**EXERCISE**
Please write out all the data exactly as shown.

(Records from a dataset)
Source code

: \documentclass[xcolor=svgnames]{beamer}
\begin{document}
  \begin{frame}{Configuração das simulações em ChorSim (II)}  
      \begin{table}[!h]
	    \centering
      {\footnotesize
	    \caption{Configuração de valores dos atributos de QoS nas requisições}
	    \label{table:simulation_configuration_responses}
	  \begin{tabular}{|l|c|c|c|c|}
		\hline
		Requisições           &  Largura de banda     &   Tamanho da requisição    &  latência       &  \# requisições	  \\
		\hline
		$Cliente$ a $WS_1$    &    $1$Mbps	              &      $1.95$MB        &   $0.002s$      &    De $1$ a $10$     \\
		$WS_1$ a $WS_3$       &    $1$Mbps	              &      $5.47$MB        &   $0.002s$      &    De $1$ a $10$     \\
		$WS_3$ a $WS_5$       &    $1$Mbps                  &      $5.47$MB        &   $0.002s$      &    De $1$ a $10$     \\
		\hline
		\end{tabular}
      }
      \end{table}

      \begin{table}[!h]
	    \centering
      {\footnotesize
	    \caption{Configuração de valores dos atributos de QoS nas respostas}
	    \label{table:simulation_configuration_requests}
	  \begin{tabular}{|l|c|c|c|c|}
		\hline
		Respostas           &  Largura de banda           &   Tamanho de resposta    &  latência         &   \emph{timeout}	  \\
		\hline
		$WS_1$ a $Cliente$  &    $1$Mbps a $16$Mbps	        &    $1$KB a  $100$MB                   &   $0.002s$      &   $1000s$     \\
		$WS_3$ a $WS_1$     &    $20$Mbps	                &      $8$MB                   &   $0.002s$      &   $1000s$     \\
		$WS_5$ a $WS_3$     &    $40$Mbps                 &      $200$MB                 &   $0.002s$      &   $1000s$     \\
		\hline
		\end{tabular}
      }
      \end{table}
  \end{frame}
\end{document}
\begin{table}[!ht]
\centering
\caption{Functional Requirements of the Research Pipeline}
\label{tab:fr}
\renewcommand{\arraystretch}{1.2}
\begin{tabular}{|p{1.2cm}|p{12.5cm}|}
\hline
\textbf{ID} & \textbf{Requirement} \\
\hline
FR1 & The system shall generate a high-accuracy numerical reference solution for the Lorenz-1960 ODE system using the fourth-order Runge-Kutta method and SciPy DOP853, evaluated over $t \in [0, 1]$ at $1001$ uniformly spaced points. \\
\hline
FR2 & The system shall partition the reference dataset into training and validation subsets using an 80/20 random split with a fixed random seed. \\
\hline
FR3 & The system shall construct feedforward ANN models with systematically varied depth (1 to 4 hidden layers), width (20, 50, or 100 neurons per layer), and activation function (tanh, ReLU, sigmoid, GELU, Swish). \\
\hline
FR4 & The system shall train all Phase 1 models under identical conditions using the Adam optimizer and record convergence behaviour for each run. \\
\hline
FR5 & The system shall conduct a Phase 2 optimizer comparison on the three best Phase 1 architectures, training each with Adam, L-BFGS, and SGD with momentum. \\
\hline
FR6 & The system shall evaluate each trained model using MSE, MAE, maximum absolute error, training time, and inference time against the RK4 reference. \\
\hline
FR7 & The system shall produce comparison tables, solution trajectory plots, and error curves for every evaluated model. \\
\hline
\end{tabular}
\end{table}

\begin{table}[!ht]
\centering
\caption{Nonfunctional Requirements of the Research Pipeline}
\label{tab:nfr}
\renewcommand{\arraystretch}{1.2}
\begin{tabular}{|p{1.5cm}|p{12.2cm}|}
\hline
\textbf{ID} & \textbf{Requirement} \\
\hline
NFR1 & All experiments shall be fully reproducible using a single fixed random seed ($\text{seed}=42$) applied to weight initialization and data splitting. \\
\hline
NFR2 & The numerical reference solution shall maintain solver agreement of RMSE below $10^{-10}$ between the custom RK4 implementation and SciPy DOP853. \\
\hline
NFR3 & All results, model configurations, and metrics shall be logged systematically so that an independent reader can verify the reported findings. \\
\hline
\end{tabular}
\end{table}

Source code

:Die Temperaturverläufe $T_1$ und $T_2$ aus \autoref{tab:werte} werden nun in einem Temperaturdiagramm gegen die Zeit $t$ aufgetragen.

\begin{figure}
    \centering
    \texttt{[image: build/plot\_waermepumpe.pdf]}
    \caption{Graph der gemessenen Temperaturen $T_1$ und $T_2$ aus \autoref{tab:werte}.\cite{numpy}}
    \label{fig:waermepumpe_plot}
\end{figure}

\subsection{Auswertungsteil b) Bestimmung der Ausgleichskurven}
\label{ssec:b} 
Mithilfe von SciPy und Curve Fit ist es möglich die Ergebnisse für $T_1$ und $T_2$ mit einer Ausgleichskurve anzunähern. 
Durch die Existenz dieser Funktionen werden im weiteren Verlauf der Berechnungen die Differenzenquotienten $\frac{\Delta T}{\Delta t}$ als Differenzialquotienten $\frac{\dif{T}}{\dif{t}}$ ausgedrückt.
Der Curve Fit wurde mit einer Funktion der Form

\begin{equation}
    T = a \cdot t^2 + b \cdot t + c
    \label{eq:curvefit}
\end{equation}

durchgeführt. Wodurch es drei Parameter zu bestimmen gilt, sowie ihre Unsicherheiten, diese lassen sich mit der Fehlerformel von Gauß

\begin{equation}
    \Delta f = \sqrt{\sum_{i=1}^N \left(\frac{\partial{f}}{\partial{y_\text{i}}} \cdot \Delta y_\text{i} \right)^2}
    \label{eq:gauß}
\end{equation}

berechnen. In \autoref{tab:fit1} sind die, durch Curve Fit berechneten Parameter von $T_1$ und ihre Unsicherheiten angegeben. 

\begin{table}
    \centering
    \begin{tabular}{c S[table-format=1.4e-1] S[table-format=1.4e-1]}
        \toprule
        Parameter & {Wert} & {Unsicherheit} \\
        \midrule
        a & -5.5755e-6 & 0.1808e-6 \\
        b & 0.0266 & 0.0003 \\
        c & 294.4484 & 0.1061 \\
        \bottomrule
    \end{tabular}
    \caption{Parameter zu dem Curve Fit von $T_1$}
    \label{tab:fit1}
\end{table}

**OUTPUT OF THE TASK**
Source code

: \documentclass[xcolor=svgnames]{beamer}
\begin{document}
  \begin{frame}{Configuração das simulações em ChorSim (II)}  
      \begin{table}[!h]
	    \centering
      {\footnotesize
	    \caption{Configuração de valores dos atributos de QoS nas requisições}
	    \label{table:simulation_configuration_responses}
	  \begin{tabular}{|l|c|c|c|c|}
		\hline
		Requisições           &  Largura de banda     &   Tamanho da requisição    &  latência       &  \# requisições	  \\
		\hline
		$Cliente$ a $WS_1$    &    $1$Mbps	              &      $1.95$MB        &   $0.002s$      &    De $1$ a $10$     \\
		$WS_1$ a $WS_3$       &    $1$Mbps	              &      $5.47$MB        &   $0.002s$      &    De $1$ a $10$     \\
		$WS_3$ a $WS_5$       &    $1$Mbps                  &      $5.47$MB        &   $0.002s$      &    De $1$ a $10$     \\
		\hline
		\end{tabular}
      }
      \end{table}

      \begin{table}[!h]
	    \centering
      {\footnotesize
	    \caption{Configuração de valores dos atributos de QoS nas respostas}
	    \label{table:simulation_configuration_requests}
	  \begin{tabular}{|l|c|c|c|c|}
		\hline
		Respostas           &  Largura de banda           &   Tamanho de resposta    &  latência         &   \emph{timeout}	  \\
		\hline
		$WS_1$ a $Cliente$  &    $1$Mbps a $16$Mbps	        &    $1$KB a  $100$MB                   &   $0.002s$      &   $1000s$     \\
		$WS_3$ a $WS_1$     &    $20$Mbps	                &      $8$MB                   &   $0.002s$      &   $1000s$     \\
		$WS_5$ a $WS_3$     &    $40$Mbps                 &      $200$MB                 &   $0.002s$      &   $1000s$     \\
		\hline
		\end{tabular}
      }
      \end{table}
  \end{frame}
\end{document}
\begin{table}[!ht]
\centering
\caption{Functional Requirements of the Research Pipeline}
\label{tab:fr}
\renewcommand{\arraystretch}{1.2}
\begin{tabular}{|p{1.2cm}|p{12.5cm}|}
\hline
\textbf{ID} & \textbf{Requirement} \\
\hline
FR1 & The system shall generate a high-accuracy numerical reference solution for the Lorenz-1960 ODE system using the fourth-order Runge-Kutta method and SciPy DOP853, evaluated over $t \in [0, 1]$ at $1001$ uniformly spaced points. \\
\hline
FR2 & The system shall partition the reference dataset into training and validation subsets using an 80/20 random split with a fixed random seed. \\
\hline
FR3 & The system shall construct feedforward ANN models with systematically varied depth (1 to 4 hidden layers), width (20, 50, or 100 neurons per layer), and activation function (tanh, ReLU, sigmoid, GELU, Swish). \\
\hline
FR4 & The system shall train all Phase 1 models under identical conditions using the Adam optimizer and record convergence behaviour for each run. \\
\hline
FR5 & The system shall conduct a Phase 2 optimizer comparison on the three best Phase 1 architectures, training each with Adam, L-BFGS, and SGD with momentum. \\
\hline
FR6 & The system shall evaluate each trained model using MSE, MAE, maximum absolute error, training time, and inference time against the RK4 reference. \\
\hline
FR7 & The system shall produce comparison tables, solution trajectory plots, and error curves for every evaluated model. \\
\hline
\end{tabular}
\end{table}

\begin{table}[!ht]
\centering
\caption{Nonfunctional Requirements of the Research Pipeline}
\label{tab:nfr}
\renewcommand{\arraystretch}{1.2}
\begin{tabular}{|p{1.5cm}|p{12.2cm}|}
\hline
\textbf{ID} & \textbf{Requirement} \\
\hline
NFR1 & All experiments shall be fully reproducible using a single fixed random seed ($\text{seed}=42$) applied to weight initialization and data splitting. \\
\hline
NFR2 & The numerical reference solution shall maintain solver agreement of RMSE below $10^{-10}$ between the custom RK4 implementation and SciPy DOP853. \\
\hline
NFR3 & All results, model configurations, and metrics shall be logged systematically so that an independent reader can verify the reported findings. \\
\hline
\end{tabular}
\end{table}

Source code

:Die Temperaturverläufe $T_1$ und $T_2$ aus \autoref{tab:werte} werden nun in einem Temperaturdiagramm gegen die Zeit $t$ aufgetragen.

\begin{figure}
    \centering
    \texttt{[image: build/plot\_waermepumpe.pdf]}
    \caption{Graph der gemessenen Temperaturen $T_1$ und $T_2$ aus \autoref{tab:werte}.\cite{numpy}}
    \label{fig:waermepumpe_plot}
\end{figure}

\subsection{Auswertungsteil b) Bestimmung der Ausgleichskurven}
\label{ssec:b} 
Mithilfe von SciPy und Curve Fit ist es möglich die Ergebnisse für $T_1$ und $T_2$ mit einer Ausgleichskurve anzunähern. 
Durch die Existenz dieser Funktionen werden im weiteren Verlauf der Berechnungen die Differenzenquotienten $\frac{\Delta T}{\Delta t}$ als Differenzialquotienten $\frac{\dif{T}}{\dif{t}}$ ausgedrückt.
Der Curve Fit wurde mit einer Funktion der Form

\begin{equation}
    T = a \cdot t^2 + b \cdot t + c
    \label{eq:curvefit}
\end{equation}

durchgeführt. Wodurch es drei Parameter zu bestimmen gilt, sowie ihre Unsicherheiten, diese lassen sich mit der Fehlerformel von Gauß

\begin{equation}
    \Delta f = \sqrt{\sum_{i=1}^N \left(\frac{\partial{f}}{\partial{y_\text{i}}} \cdot \Delta y_\text{i} \right)^2}
    \label{eq:gauß}
\end{equation}

berechnen. In \autoref{tab:fit1} sind die, durch Curve Fit berechneten Parameter von $T_1$ und ihre Unsicherheiten angegeben. 

\begin{table}
    \centering
    \begin{tabular}{c S[table-format=1.4e-1] S[table-format=1.4e-1]}
        \toprule
        Parameter & {Wert} & {Unsicherheit} \\
        \midrule
        a & -5.5755e-6 & 0.1808e-6 \\
        b & 0.0266 & 0.0003 \\
        c & 294.4484 & 0.1061 \\
        \bottomrule
    \end{tabular}
    \caption{Parameter zu dem Curve Fit von $T_1$}
    \label{tab:fit1}
\end{table}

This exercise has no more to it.